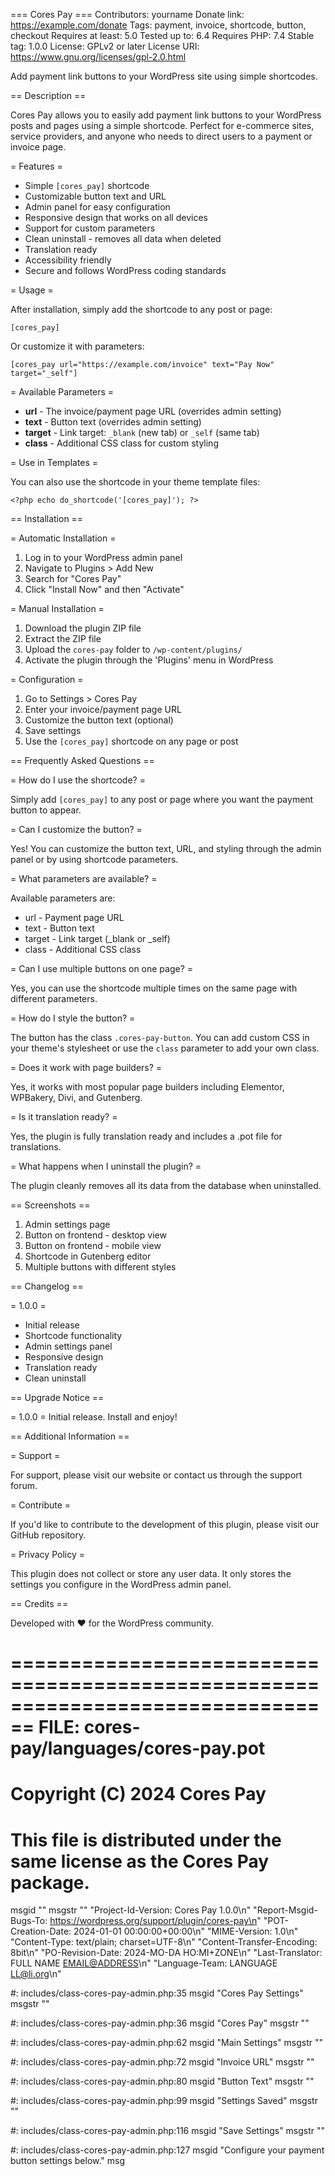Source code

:=== Cores Pay ===
Contributors: yourname
Donate link: https://example.com/donate
Tags: payment, invoice, shortcode, button, checkout
Requires at least: 5.0
Tested up to: 6.4
Requires PHP: 7.4
Stable tag: 1.0.0
License: GPLv2 or later
License URI: https://www.gnu.org/licenses/gpl-2.0.html

Add payment link buttons to your WordPress site using simple shortcodes.

== Description ==

Cores Pay allows you to easily add payment link buttons to your WordPress posts and pages using a simple shortcode. Perfect for e-commerce sites, service providers, and anyone who needs to direct users to a payment or invoice page.

= Features =

* Simple `[cores_pay]` shortcode
* Customizable button text and URL
* Admin panel for easy configuration
* Responsive design that works on all devices
* Support for custom parameters
* Clean uninstall - removes all data when deleted
* Translation ready
* Accessibility friendly
* Secure and follows WordPress coding standards

= Usage =

After installation, simply add the shortcode to any post or page:

`[cores_pay]`

Or customize it with parameters:

`[cores_pay url="https://example.com/invoice" text="Pay Now" target="_self"]`

= Available Parameters =

* **url** - The invoice/payment page URL (overrides admin setting)
* **text** - Button text (overrides admin setting)
* **target** - Link target: `_blank` (new tab) or `_self` (same tab)
* **class** - Additional CSS class for custom styling

= Use in Templates =

You can also use the shortcode in your theme template files:

`<?php echo do_shortcode('[cores_pay]'); ?>`

== Installation ==

= Automatic Installation =

1. Log in to your WordPress admin panel
2. Navigate to Plugins > Add New
3. Search for "Cores Pay"
4. Click "Install Now" and then "Activate"

= Manual Installation =

1. Download the plugin ZIP file
2. Extract the ZIP file
3. Upload the `cores-pay` folder to `/wp-content/plugins/`
4. Activate the plugin through the 'Plugins' menu in WordPress

= Configuration =

1. Go to Settings > Cores Pay
2. Enter your invoice/payment page URL
3. Customize the button text (optional)
4. Save settings
5. Use the `[cores_pay]` shortcode on any page or post

== Frequently Asked Questions ==

= How do I use the shortcode? =

Simply add `[cores_pay]` to any post or page where you want the payment button to appear.

= Can I customize the button? =

Yes! You can customize the button text, URL, and styling through the admin panel or by using shortcode parameters.

= What parameters are available? =

Available parameters are:
* url - Payment page URL
* text - Button text
* target - Link target (_blank or _self)
* class - Additional CSS class

= Can I use multiple buttons on one page? =

Yes, you can use the shortcode multiple times on the same page with different parameters.

= How do I style the button? =

The button has the class `.cores-pay-button`. You can add custom CSS in your theme's stylesheet or use the `class` parameter to add your own class.

= Does it work with page builders? =

Yes, it works with most popular page builders including Elementor, WPBakery, Divi, and Gutenberg.

= Is it translation ready? =

Yes, the plugin is fully translation ready and includes a .pot file for translations.

= What happens when I uninstall the plugin? =

The plugin cleanly removes all its data from the database when uninstalled.

== Screenshots ==

1. Admin settings page
2. Button on frontend - desktop view
3. Button on frontend - mobile view
4. Shortcode in Gutenberg editor
5. Multiple buttons with different styles

== Changelog ==

= 1.0.0 =
* Initial release
* Shortcode functionality
* Admin settings panel
* Responsive design
* Translation ready
* Clean uninstall

== Upgrade Notice ==

= 1.0.0 =
Initial release. Install and enjoy!

== Additional Information ==

= Support =

For support, please visit our website or contact us through the support forum.

= Contribute =

If you'd like to contribute to the development of this plugin, please visit our GitHub repository.

= Privacy Policy =

This plugin does not collect or store any user data. It only stores the settings you configure in the WordPress admin panel.

== Credits ==

Developed with ❤️ for the WordPress community.

================================================================================
FILE: cores-pay/languages/cores-pay.pot
================================================================================
# Copyright (C) 2024 Cores Pay
# This file is distributed under the same license as the Cores Pay package.
msgid ""
msgstr ""
"Project-Id-Version: Cores Pay 1.0.0\n"
"Report-Msgid-Bugs-To: https://wordpress.org/support/plugin/cores-pay\n"
"POT-Creation-Date: 2024-01-01 00:00:00+00:00\n"
"MIME-Version: 1.0\n"
"Content-Type: text/plain; charset=UTF-8\n"
"Content-Transfer-Encoding: 8bit\n"
"PO-Revision-Date: 2024-MO-DA HO:MI+ZONE\n"
"Last-Translator: FULL NAME <EMAIL@ADDRESS>\n"
"Language-Team: LANGUAGE <LL@li.org>\n"

#: includes/class-cores-pay-admin.php:35
msgid "Cores Pay Settings"
msgstr ""

#: includes/class-cores-pay-admin.php:36
msgid "Cores Pay"
msgstr ""

#: includes/class-cores-pay-admin.php:62
msgid "Main Settings"
msgstr ""

#: includes/class-cores-pay-admin.php:72
msgid "Invoice URL"
msgstr ""

#: includes/class-cores-pay-admin.php:80
msgid "Button Text"
msgstr ""

#: includes/class-cores-pay-admin.php:99
msgid "Settings Saved"
msgstr ""

#: includes/class-cores-pay-admin.php:116
msgid "Save Settings"
msgstr ""

#: includes/class-cores-pay-admin.php:127
msgid "Configure your payment button settings below."
msg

********************

Write out the data above precisely. Pictures stay out.

Source code

:=== Cores Pay ===
Contributors: yourname
Donate link: https://example.com/donate
Tags: payment, invoice, shortcode, button, checkout
Requires at least: 5.0
Tested up to: 6.4
Requires PHP: 7.4
Stable tag: 1.0.0
License: GPLv2 or later
License URI: https://www.gnu.org/licenses/gpl-2.0.html

Add payment link buttons to your WordPress site using simple shortcodes.

== Description ==

Cores Pay allows you to easily add payment link buttons to your WordPress posts and pages using a simple shortcode. Perfect for e-commerce sites, service providers, and anyone who needs to direct users to a payment or invoice page.

= Features =

* Simple `[cores_pay]` shortcode
* Customizable button text and URL
* Admin panel for easy configuration
* Responsive design that works on all devices
* Support for custom parameters
* Clean uninstall - removes all data when deleted
* Translation ready
* Accessibility friendly
* Secure and follows WordPress coding standards

= Usage =

After installation, simply add the shortcode to any post or page:

`[cores_pay]`

Or customize it with parameters:

`[cores_pay url="https://example.com/invoice" text="Pay Now" target="_self"]`

= Available Parameters =

* **url** - The invoice/payment page URL (overrides admin setting)
* **text** - Button text (overrides admin setting)
* **target** - Link target: `_blank` (new tab) or `_self` (same tab)
* **class** - Additional CSS class for custom styling

= Use in Templates =

You can also use the shortcode in your theme template files:

`<?php echo do_shortcode('[cores_pay]'); ?>`

== Installation ==

= Automatic Installation =

1. Log in to your WordPress admin panel
2. Navigate to Plugins > Add New
3. Search for "Cores Pay"
4. Click "Install Now" and then "Activate"

= Manual Installation =

1. Download the plugin ZIP file
2. Extract the ZIP file
3. Upload the `cores-pay` folder to `/wp-content/plugins/`
4. Activate the plugin through the 'Plugins' menu in WordPress

= Configuration =

1. Go to Settings > Cores Pay
2. Enter your invoice/payment page URL
3. Customize the button text (optional)
4. Save settings
5. Use the `[cores_pay]` shortcode on any page or post

== Frequently Asked Questions ==

= How do I use the shortcode? =

Simply add `[cores_pay]` to any post or page where you want the payment button to appear.

= Can I customize the button? =

Yes! You can customize the button text, URL, and styling through the admin panel or by using shortcode parameters.

= What parameters are available? =

Available parameters are:
* url - Payment page URL
* text - Button text
* target - Link target (_blank or _self)
* class - Additional CSS class

= Can I use multiple buttons on one page? =

Yes, you can use the shortcode multiple times on the same page with different parameters.

= How do I style the button? =

The button has the class `.cores-pay-button`. You can add custom CSS in your theme's stylesheet or use the `class` parameter to add your own class.

= Does it work with page builders? =

Yes, it works with most popular page builders including Elementor, WPBakery, Divi, and Gutenberg.

= Is it translation ready? =

Yes, the plugin is fully translation ready and includes a .pot file for translations.

= What happens when I uninstall the plugin? =

The plugin cleanly removes all its data from the database when uninstalled.

== Screenshots ==

1. Admin settings page
2. Button on frontend - desktop view
3. Button on frontend - mobile view
4. Shortcode in Gutenberg editor
5. Multiple buttons with different styles

== Changelog ==

= 1.0.0 =
* Initial release
* Shortcode functionality
* Admin settings panel
* Responsive design
* Translation ready
* Clean uninstall

== Upgrade Notice ==

= 1.0.0 =
Initial release. Install and enjoy!

== Additional Information ==

= Support =

For support, please visit our website or contact us through the support forum.

= Contribute =

If you'd like to contribute to the development of this plugin, please visit our GitHub repository.

= Privacy Policy =

This plugin does not collect or store any user data. It only stores the settings you configure in the WordPress admin panel.

== Credits ==

Developed with ❤️ for the WordPress community.

================================================================================
FILE: cores-pay/languages/cores-pay.pot
================================================================================
# Copyright (C) 2024 Cores Pay
# This file is distributed under the same license as the Cores Pay package.
msgid ""
msgstr ""
"Project-Id-Version: Cores Pay 1.0.0\n"
"Report-Msgid-Bugs-To: https://wordpress.org/support/plugin/cores-pay\n"
"POT-Creation-Date: 2024-01-01 00:00:00+00:00\n"
"MIME-Version: 1.0\n"
"Content-Type: text/plain; charset=UTF-8\n"
"Content-Transfer-Encoding: 8bit\n"
"PO-Revision-Date: 2024-MO-DA HO:MI+ZONE\n"
"Last-Translator: FULL NAME <EMAIL@ADDRESS>\n"
"Language-Team: LANGUAGE <LL@li.org>\n"

#: includes/class-cores-pay-admin.php:35
msgid "Cores Pay Settings"
msgstr ""

#: includes/class-cores-pay-admin.php:36
msgid "Cores Pay"
msgstr ""

#: includes/class-cores-pay-admin.php:62
msgid "Main Settings"
msgstr ""

#: includes/class-cores-pay-admin.php:72
msgid "Invoice URL"
msgstr ""

#: includes/class-cores-pay-admin.php:80
msgid "Button Text"
msgstr ""

#: includes/class-cores-pay-admin.php:99
msgid "Settings Saved"
msgstr ""

#: includes/class-cores-pay-admin.php:116
msgid "Save Settings"
msgstr ""

#: includes/class-cores-pay-admin.php:127
msgid "Configure your payment button settings below."
msg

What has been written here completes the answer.